Download or read book Walking the Trail, One Man's Journey Along the Cherokee Trail of Tears written by Jerry Ellis and published by . This book was released on 2021-03-14 with total page 292 pages. Available in PDF, EPUB and Kindle. Book excerpt: As of May, 2021, the book is now in development as a major feature film with Native American actors and film crew with a well known Hollywood director! This edition is NEW as a coffee table book with the original text from the very first edition, now a Native American Classic and collectible.Tony Hillerman: "Come on the Trail with Jerry Ellis.

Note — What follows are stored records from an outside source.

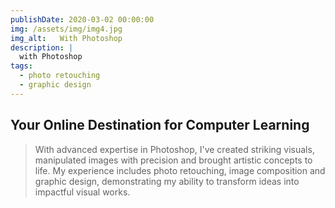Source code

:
 ```yaml
---
publishDate: 2020-03-02 00:00:00
img: /assets/img/img4.jpg
img_alt:   With Photoshop
description: |
  with Photoshop
tags:
  - photo retouching
  - graphic design
---
```

## Your Online Destination for Computer Learning

> With advanced expertise in Photoshop, I've created striking visuals, manipulated images with precision and brought artistic concepts to life. My experience includes photo retouching, image composition and graphic design, demonstrating my ability to transform ideas into impactful visual works.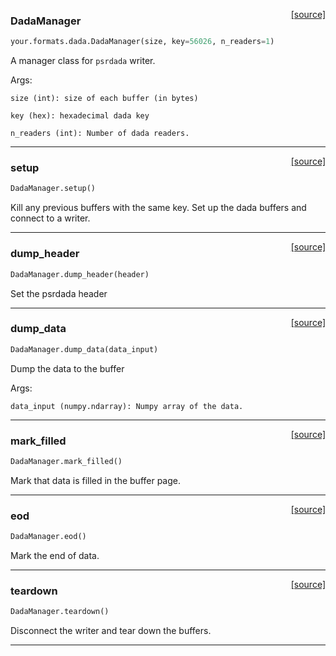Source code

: <span style="float:right;">[[source]](https://github.com/thepetabyteproject/your/blob/master/your/formats/dada.py#L14)</span>

### DadaManager


```python
your.formats.dada.DadaManager(size, key=56026, n_readers=1)
```


A manager class for `psrdada` writer.

Args: 


    size (int): size of each buffer (in bytes)

    key (hex): hexadecimal dada key

    n_readers (int): Number of dada readers.


----

<span style="float:right;">[[source]](https://github.com/thepetabyteproject/your/blob/master/your/formats/dada.py#L32)</span>

### setup


```python
DadaManager.setup()
```


Kill any previous buffers with the same key.
Set up the dada buffers and connect to a writer.


----

<span style="float:right;">[[source]](https://github.com/thepetabyteproject/your/blob/master/your/formats/dada.py#L48)</span>

### dump_header


```python
DadaManager.dump_header(header)
```


Set the psrdada header


----

<span style="float:right;">[[source]](https://github.com/thepetabyteproject/your/blob/master/your/formats/dada.py#L54)</span>

### dump_data


```python
DadaManager.dump_data(data_input)
```


Dump the data to the buffer

Args: 


    data_input (numpy.ndarray): Numpy array of the data.


----

<span style="float:right;">[[source]](https://github.com/thepetabyteproject/your/blob/master/your/formats/dada.py#L68)</span>

### mark_filled


```python
DadaManager.mark_filled()
```


Mark that data is filled in the buffer page.


----

<span style="float:right;">[[source]](https://github.com/thepetabyteproject/your/blob/master/your/formats/dada.py#L74)</span>

### eod


```python
DadaManager.eod()
```


Mark the end of data.


----

<span style="float:right;">[[source]](https://github.com/thepetabyteproject/your/blob/master/your/formats/dada.py#L80)</span>

### teardown


```python
DadaManager.teardown()
```


Disconnect the writer and tear down the buffers.


----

You'll love every step of it."The Cherokee author walks in reverse the 900 mile route of the Cherokee Trail of Tears to honor his ancestors and tell the world about their tragedy: In 1838, 7,000 US soldiers imprisoned 16,000 Indians in the Southeast and marched them to Indian Territory, present day Oklahoma, in the heart of winter. Many of the Cherokee were barefooted and 4,000 died along the Trail. They were buried in shallow unmarked graves.The author slept in fields, woods and kind strangers' homes to record their own thoughts and feelings about modern America and what happened to the Cherokee. The trek, one that proved deeply spiritual for the author, was life-altering. The book is interwoven with nuggets of crucial Cherokee history and myths. When the book was first published by Delacorte Press in 1991, the publisher nominated it for a Pulitzer Prize. The book has been in print ever since and the author has lectured about the book and the Trail of Tears in Europe, Asia, Africa and throughout the USA. In 2011, the book went on display in the National Teachers Hall of Fame. The book is required reading in some schools and colleges in Germany and the USA. Ellis' Cherokee short story, Cherokee Little Crow and the Big Fever, published in 2020 was an Amazon #1 New Release and Bestseller. The author has been published in The New York Times and had five plays produced. 2021 it will be published in the third language, Italian.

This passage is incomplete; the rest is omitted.